If I was to describe in one word, what the upper Hunter Valley needs to be in the future, the word would be innovative.
I say this because I have a long family connection to innovation in Australia.
My great-grandfather, Fred Mills, was mayor of Clermont in the Isaac region of Queensland for 40 years.
During his time in office, he supported the establishment of the first open-cut thermal coal mine in Australia, Blair Athol.
In 1930, Clermont was struggling through the Great Depression. Fred, like many others, saw open-cut mining as an innovative opportunity for local employment.
Fast-forward to 2021 and once again, regional towns like ours are struggling through financial hardship because of a global pandemic.
We must again look to new technology and innovation to future-proof our communities.
My cattle farm, located on the outskirts of Singleton - the heartland of New South Wales' coal mining industry - is one example of how innovation and technology is changing our way of life here.
As a fourth generation farmer to graze this land, I had to think about what the future would look like if I didn't take climate action.

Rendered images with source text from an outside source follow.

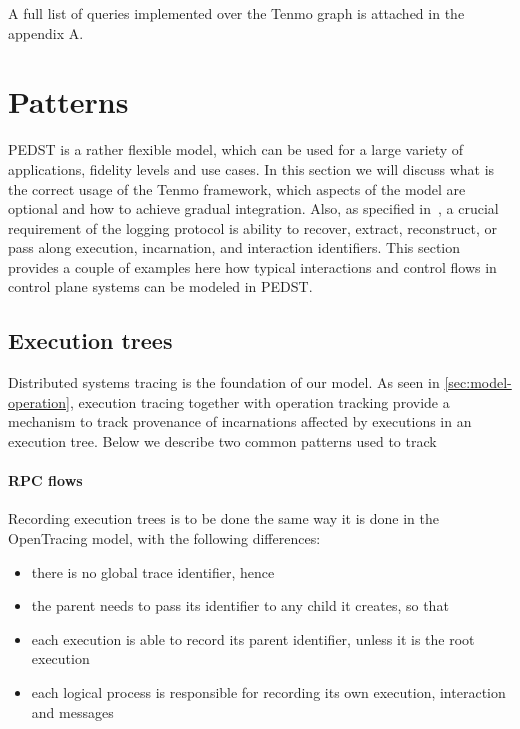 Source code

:A full list of queries implemented over the Tenmo graph is attached in the appendix A. 

\section{Patterns}\label{sec:patterns}

PEDST is a rather flexible model, which can be used for a large variety of applications, fidelity levels and use cases. In this section we will discuss what is the correct usage of the Tenmo framework, which aspects of the model are optional and how to achieve gradual integration. Also, as specified in~, a crucial requirement of the logging protocol is ability to recover, extract, reconstruct, or pass along execution, incarnation, and interaction identifiers. This section provides a couple of examples here how typical interactions and control flows in control plane systems can be modeled in PEDST.

\subsection{Execution trees}

Distributed systems tracing is the foundation of our model. As seen in \cref{sec:model-operation}, execution tracing together with operation tracking provide a mechanism to track provenance of incarnations affected by executions in an execution tree. Below we describe two common patterns used to track 

\paragraph{RPC flows}

Recording execution trees is to be done the same way it is done in the OpenTracing model, with the following differences:
%
\begin{itemize}
	\item there is no global trace identifier, hence
	\item the parent needs to pass its identifier to any child it creates, so that
	\item each execution is able to record its parent identifier, unless it is the root execution
	\item each logical process is responsible for recording its own execution, interaction and messages
\end{itemize}


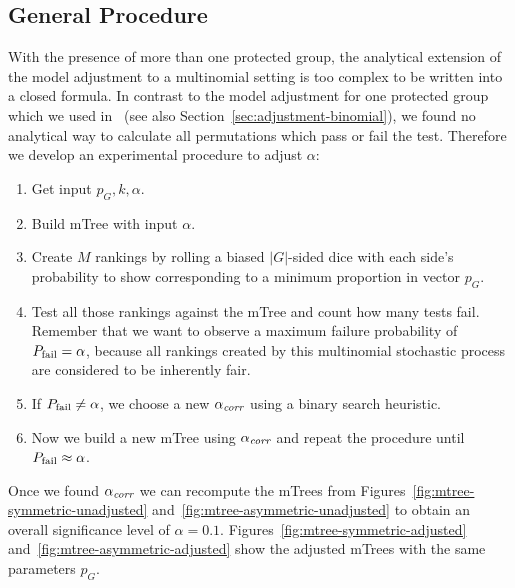 \subsection{General Procedure}
\label{subsec:general-process}
%
With the presence of more than one protected group, the analytical extension of the model adjustment to a multinomial setting is too complex to be written into a closed formula.
%
In contrast to the model adjustment for one protected group which we used in~\cite{zehlike2017fair} (see also Section~\ref{sec:adjustment-binomial}), we found no analytical way to calculate all permutations which pass or fail the test.
%
Therefore we develop an experimental procedure to adjust $ \alpha $:
%
\begin{enumerate}
	\item Get input $ p_G, k, \alpha $.
	\item Build mTree with input $ \alpha $.
	\item Create $M$ rankings by rolling a biased $ |G| $-sided dice with each side's probability to show corresponding to a minimum proportion in vector $ p_G $.
	\item Test all those rankings against the mTree and count how many tests fail.
	Remember that we want to observe a maximum failure probability of $ P_{\operatorname{fail}}=\alpha $, because all rankings created by this multinomial stochastic process are considered to be inherently fair.
	\item If $ P_{\operatorname{fail}} \neq \alpha $, we choose a new $ \alpha_\textit{corr} $ using a binary search heuristic.
	\item Now we build a new mTree using $ \alpha_\textit{corr} $ and repeat the procedure until $ P_{\operatorname{fail}} \approx \alpha $.
\end{enumerate}
%
Once we found $\alpha_\textit{corr}$ we can recompute the mTrees from Figures~\ref{fig:mtree-symmetric-unadjusted} and~\ref{fig:mtree-asymmetric-unadjusted} to obtain an overall significance level of $\alpha = 0.1$.
%
Figures~\ref{fig:mtree-symmetric-adjusted} and~\ref{fig:mtree-asymmetric-adjusted} show the adjusted mTrees with the same parameters $p_G$.


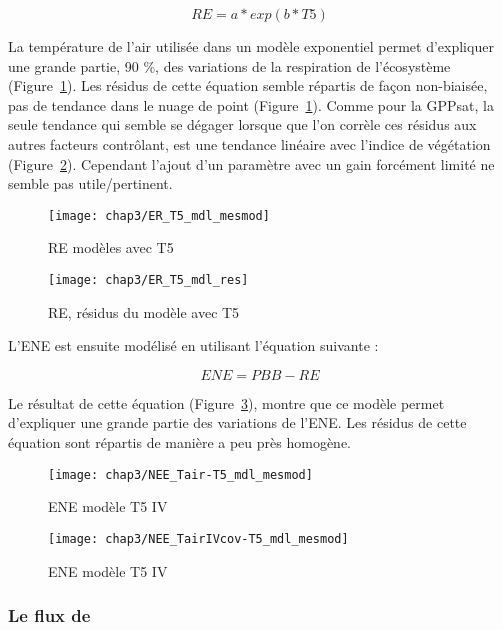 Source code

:\begin{equation} \label{eq:RE_T5}
RE = a*exp(b*T5)
\end{equation}

La température de l'air utilisée dans un modèle exponentiel permet d'expliquer une grande partie, 90 \%, des variations de la respiration de l'écosystème (Figure~\ref{fig:ER_T5_mdl}).
Les résidus de cette équation semble répartis de façon non-biaisée, pas de tendance dans le nuage de point (Figure~\ref{fig:ER_T5_mdl}). 
Comme pour la GPPsat, la seule tendance qui semble se dégager lorsque que l'on corrèle ces résidus aux autres facteurs contrôlant, est une tendance linéaire avec l'indice de végétation (Figure~\ref{fig:ER_T5_res}).
Cependant l'ajout d'un paramètre avec un gain forcément limité ne semble pas utile/pertinent.

\begin{figure}
\centering
\texttt{[image: chap3/ER\_T5\_mdl\_mesmod]}
\caption{RE modèles avec T5}
\label{fig:ER_T5_mdl}
\end{figure}

\begin{figure}
\centering
\texttt{[image: chap3/ER\_T5\_mdl\_res]}
\caption{RE, résidus du modèle avec T5}
\label{fig:ER_T5_res}
\end{figure}


L'ENE est ensuite modélisé en utilisant l'équation suivante :

\begin{equation}
ENE = PBB-RE
\end{equation}

Le résultat de cette équation (Figure~\ref{fig:ENE_T5_mdl}), montre que ce modèle permet d'expliquer une grande partie des variations de l'ENE.
Les résidus de cette équation sont répartis de manière a peu près homogène.

\begin{figure}
\centering
\texttt{[image: chap3/NEE\_Tair-T5\_mdl\_mesmod]}
\caption{ENE modèle T5 IV}
\label{fig:ENE_T5_mdl}
\end{figure}

\begin{figure}
\centering
\texttt{[image: chap3/NEE\_TairIVcov-T5\_mdl\_mesmod]}
\caption{ENE modèle T5 IV}
\label{fig:ENE_T5IV_mdl}
\end{figure}

\subsubsection{Le flux de \chh}

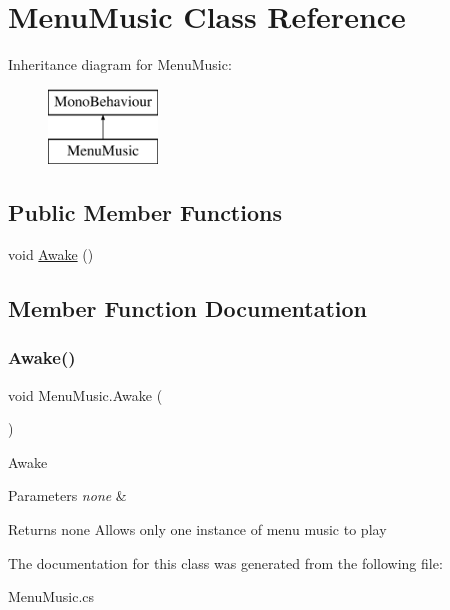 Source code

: \hypertarget{class_menu_music}{}\section{Menu\+Music Class Reference}
\label{class_menu_music}
Inheritance diagram for Menu\+Music\+:\begin{figure}[H]
\begin{center}
\leavevmode
\includegraphics[height=2.000000cm]{class_menu_music}
\end{center}
\end{figure}
\subsection*{Public Member Functions}
\begin{DoxyCompactItemize}
\item 
void \mbox{\hyperlink{class_menu_music_a821a3c7653b3dfee1e1fdf174857109d}{Awake}} ()
\end{DoxyCompactItemize}


\subsection{Member Function Documentation}
\mbox{\label{class_menu_music_a821a3c7653b3dfee1e1fdf174857109d}} 
\subsubsection{\texorpdfstring{Awake()}{Awake()}}
{\footnotesize\ttfamily void Menu\+Music.\+Awake (\begin{DoxyParamCaption}{ }\end{DoxyParamCaption})\hspace{0.3cm}{\ttfamily [inline]}}

Awake 
\begin{DoxyParams}{Parameters}
{\em none} & \\
\hline
\end{DoxyParams}
\begin{DoxyReturn}{Returns}
none Allows only one instance of menu music to play 
\end{DoxyReturn}


The documentation for this class was generated from the following file\+:\begin{DoxyCompactItemize}
\item 
Menu\+Music.\+cs\end{DoxyCompactItemize}
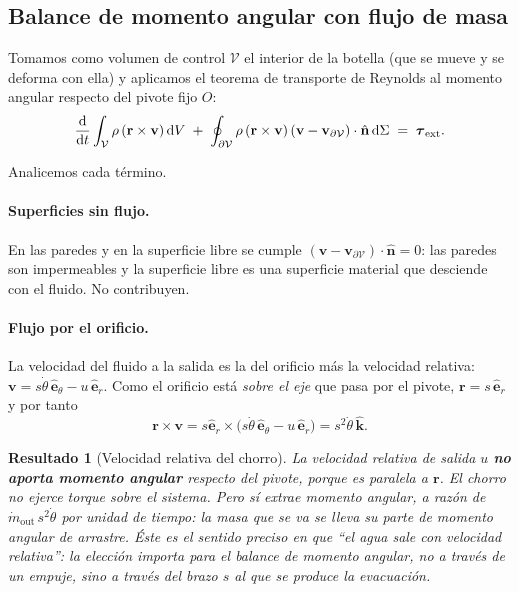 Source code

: \documentclass[11pt,a4paper]{article}
\newcommand{\dd}{\mathrm{d}}
\newtheorem{resultado}{Resultado}
\begin{document}
\subsection{Balance de momento angular con flujo de masa}

Tomamos como volumen de control $\mathcal V$ el interior de la botella (que se mueve y se deforma
con ella) y aplicamos el teorema de transporte de Reynolds al momento angular respecto del pivote
fijo $O$:
\begin{equation}
\frac{\dd}{\dd t}\int_{\mathcal V}\rho\,(\mathbf r\times\mathbf v)\,\dd V
\;+\;\oint_{\partial\mathcal V}\rho\,(\mathbf r\times\mathbf v)\,
(\mathbf v-\mathbf v_{\partial\mathcal V})\cdot\hat{\mathbf n}\,\dd \Sigma
\;=\;\boldsymbol\tau_{\rm ext}.
\label{eq:reynolds}
\end{equation}

Analicemos cada término.

\paragraph{Superficies sin flujo.} En las paredes y en la superficie libre se cumple
$(\mathbf v-\mathbf v_{\partial\mathcal V})\cdot\hat{\mathbf n}=0$: las paredes son impermeables y
la superficie libre es una superficie material que desciende con el fluido. No contribuyen.

\paragraph{Flujo por el orificio.} La velocidad del fluido a la salida es la del orificio más la
velocidad relativa: $\mathbf v = s\dot\theta\,\hat{\mathbf e}_\theta - u\,\hat{\mathbf e}_r$.
Como el orificio está \emph{sobre el eje} que pasa por el pivote, $\mathbf r = s\,\hat{\mathbf e}_r$
y por tanto
\begin{equation}
\mathbf r\times\mathbf v = s\hat{\mathbf e}_r\times
\big(s\dot\theta\,\hat{\mathbf e}_\theta - u\,\hat{\mathbf e}_r\big) = s^2\dot\theta\,\hat{\mathbf k}.
\end{equation}

\begin{resultado}[Velocidad relativa del chorro]
La velocidad relativa de salida $u$ \textbf{no aporta momento angular} respecto del pivote, porque
es paralela a $\mathbf r$. El chorro no ejerce torque sobre el sistema. Pero sí \emph{extrae}
momento angular, a razón de $\dot m_{\text{out}}\,s^2\dot\theta$ por unidad de tiempo:
la masa que se va se lleva su parte de momento angular de arrastre. Éste es el sentido preciso en
que ``el agua sale con velocidad relativa'': la elección importa para el balance de momento
angular, no a través de un empuje, sino a través del \emph{brazo} $s$ al que se produce la
evacuación.
\end{resultado}
\end{document}
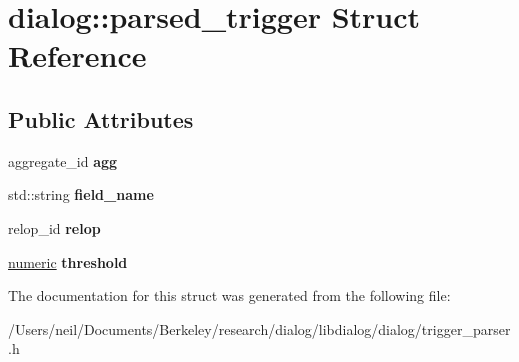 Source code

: \hypertarget{structdialog_1_1parsed__trigger}{}\section{dialog\+:\+:parsed\+\_\+trigger Struct Reference}
\label{structdialog_1_1parsed__trigger}
\subsection*{Public Attributes}
\begin{DoxyCompactItemize}
\item 
\mbox{\label{structdialog_1_1parsed__trigger_a5763d9244b7d6f01249ee32b1eb8cfc8}} 
aggregate\+\_\+id {\bfseries agg}
\item 
\mbox{\label{structdialog_1_1parsed__trigger_ab02305f279f325fe60cf0551314c33a3}} 
std\+::string {\bfseries field\+\_\+name}
\item 
\mbox{\label{structdialog_1_1parsed__trigger_acee20afdadf32c97c28d49d1f6116ce8}} 
relop\+\_\+id {\bfseries relop}
\item 
\mbox{\label{structdialog_1_1parsed__trigger_acebec1763692d13a6c83ab7c8271b6b7}} 
\hyperlink{classdialog_1_1numeric}{numeric} {\bfseries threshold}
\end{DoxyCompactItemize}


The documentation for this struct was generated from the following file\+:\begin{DoxyCompactItemize}
\item 
/\+Users/neil/\+Documents/\+Berkeley/research/dialog/libdialog/dialog/trigger\+\_\+parser.\+h\end{DoxyCompactItemize}
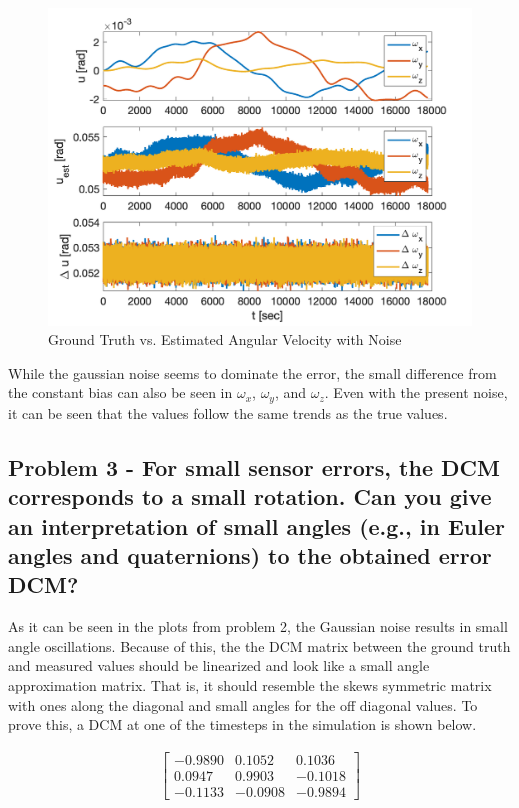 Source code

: \begin{figure}[H]
    \centering
    \captionsetup{ justification = centering }
    \includegraphics[width = 12cm]{Images/PS7/obcVsGroundOmegas.png}
    \caption{Ground Truth vs. Estimated Angular Velocity with Noise}
    \label{fig:omega_noise}
\end{figure}

While the gaussian noise seems to dominate the error, the small difference from the constant bias can also be seen in $\omega_x$, $\omega_y$, and $\omega_z$. Even with the present noise, it can be seen that the values follow the same trends as the true values.

\subsection{Problem 3 - For small sensor errors, the DCM corresponds to a small rotation. Can you give an interpretation of small angles (e.g., in Euler angles and quaternions) to the obtained error DCM?}

As it can be seen in the plots from problem 2, the Gaussian noise results in small angle oscillations. Because of this, the the DCM matrix between the ground truth and measured values should be linearized and look like a small angle approximation matrix. That is, it should resemble the skews symmetric matrix with ones along the diagonal and small angles for the off diagonal values. To prove this, a DCM at one of the timesteps in the simulation is shown below.

\begin{align*}
\begin{bmatrix}
    -0.9890   &  0.1052  &  0.1036 \\
    0.0947  &  0.9903  & -0.1018 \\
   -0.1133 &  -0.0908 &  -0.9894
\end{bmatrix}
\end{align*}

The sooner we reach net-zero emissions, the sooner Australia benefits from the innovation and investment in new jobs and new industries.
Having the energy infrastructure in place to reach net zero emissions will also deliver cheaper, cleaner and more reliable energy for households and businesses.
My property is powered by solar power and batteries, I use sustainable farming techniques, such as rotationally grazing our cattle, sheep and chickens to increase soil carbon sequestration, and we have planted native tree and vegetation shelterbelts to protect the animals, as well as storing as much carbon on my farm as possible.
For farmers, capturing renewable energy and sequestering carbon on our own lands is innovative, makes financial sense and should be widely adopted.
Yet, in my region of the Hunter Valley, we are seeing more proposed coal mining developments, the route of the proposed Hunter Gas Pipeline cuts through farmland and the state government is even considering opening up agricultural land for coal seam gas exploration and fracking.
This is a regressive approach, and we simply don't need this any more. For the residents like myself, who will be voting in the Upper Hunter by-election, these are all things to consider.
We have an opportunity to look to the future and show our support for the innovation that will ultimately change our way of life for the better.
We all have a responsibility and role to play in shaping our future.
Sophie Nichols is a young grazier from Singleton in New South Wales.